*What needs to be done*. Within the data below, tally the lines that contain "enabled" and state only the total.

:::

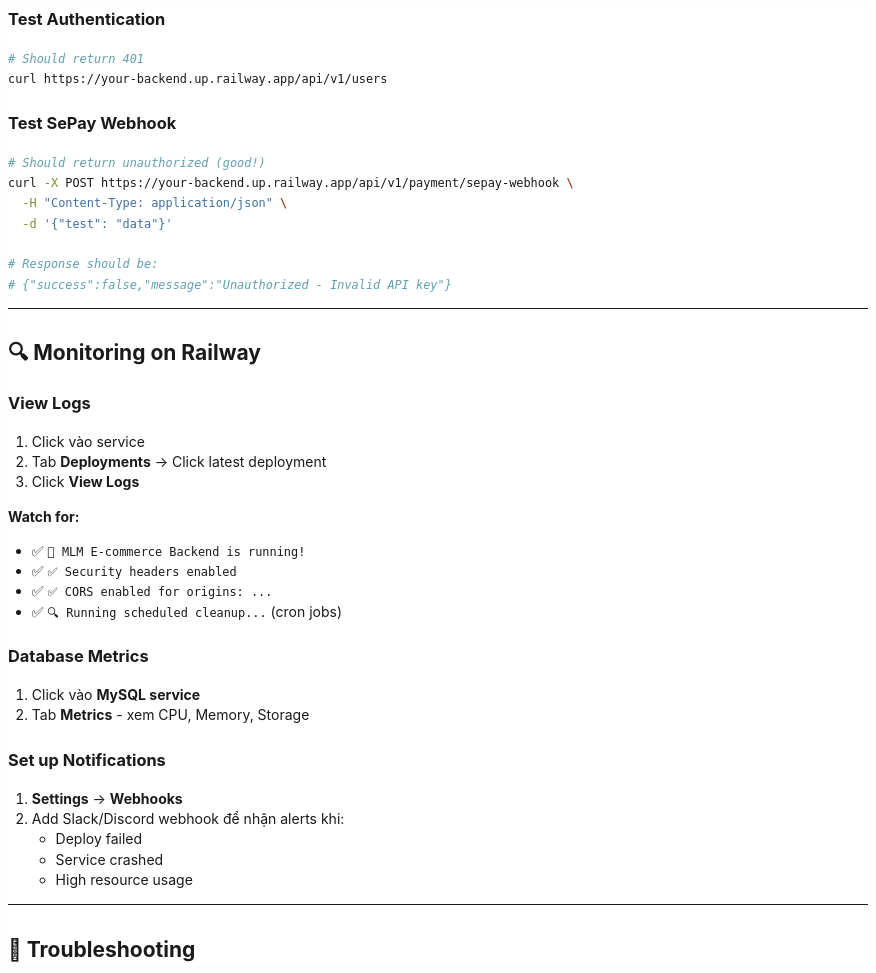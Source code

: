 ### Test Authentication

```bash
# Should return 401
curl https://your-backend.up.railway.app/api/v1/users
```

### Test SePay Webhook

```bash
# Should return unauthorized (good!)
curl -X POST https://your-backend.up.railway.app/api/v1/payment/sepay-webhook \
  -H "Content-Type: application/json" \
  -d '{"test": "data"}'

# Response should be:
# {"success":false,"message":"Unauthorized - Invalid API key"}
```

---

## 🔍 Monitoring on Railway

### View Logs

1. Click vào service
2. Tab **Deployments** → Click latest deployment
3. Click **View Logs**

**Watch for:**
- ✅ `🚀 MLM E-commerce Backend is running!`
- ✅ `✅ Security headers enabled`
- ✅ `✅ CORS enabled for origins: ...`
- ✅ `🔍 Running scheduled cleanup...` (cron jobs)

### Database Metrics

1. Click vào **MySQL service**
2. Tab **Metrics** - xem CPU, Memory, Storage

### Set up Notifications

1. **Settings** → **Webhooks**
2. Add Slack/Discord webhook để nhận alerts khi:
   - Deploy failed
   - Service crashed
   - High resource usage

---

## 🚨 Troubleshooting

:::

*Solution to this problem*. 2